■ Records excerpted from a collection ■
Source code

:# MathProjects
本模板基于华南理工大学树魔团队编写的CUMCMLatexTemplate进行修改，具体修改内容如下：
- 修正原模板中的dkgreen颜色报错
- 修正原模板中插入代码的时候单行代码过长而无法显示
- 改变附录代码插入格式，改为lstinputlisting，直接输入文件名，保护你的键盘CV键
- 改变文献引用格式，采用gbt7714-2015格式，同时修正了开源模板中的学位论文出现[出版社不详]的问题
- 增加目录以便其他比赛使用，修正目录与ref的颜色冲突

■ DESCRIPTION OF THE TASK ■
Each line of the data above must be restated word for word.

■ REPLY ■
Source code

:# MathProjects
本模板基于华南理工大学树魔团队编写的CUMCMLatexTemplate进行修改，具体修改内容如下：
- 修正原模板中的dkgreen颜色报错
- 修正原模板中插入代码的时候单行代码过长而无法显示
- 改变附录代码插入格式，改为lstinputlisting，直接输入文件名，保护你的键盘CV键
- 改变文献引用格式，采用gbt7714-2015格式，同时修正了开源模板中的学位论文出现[出版社不详]的问题
- 增加目录以便其他比赛使用，修正目录与ref的颜色冲突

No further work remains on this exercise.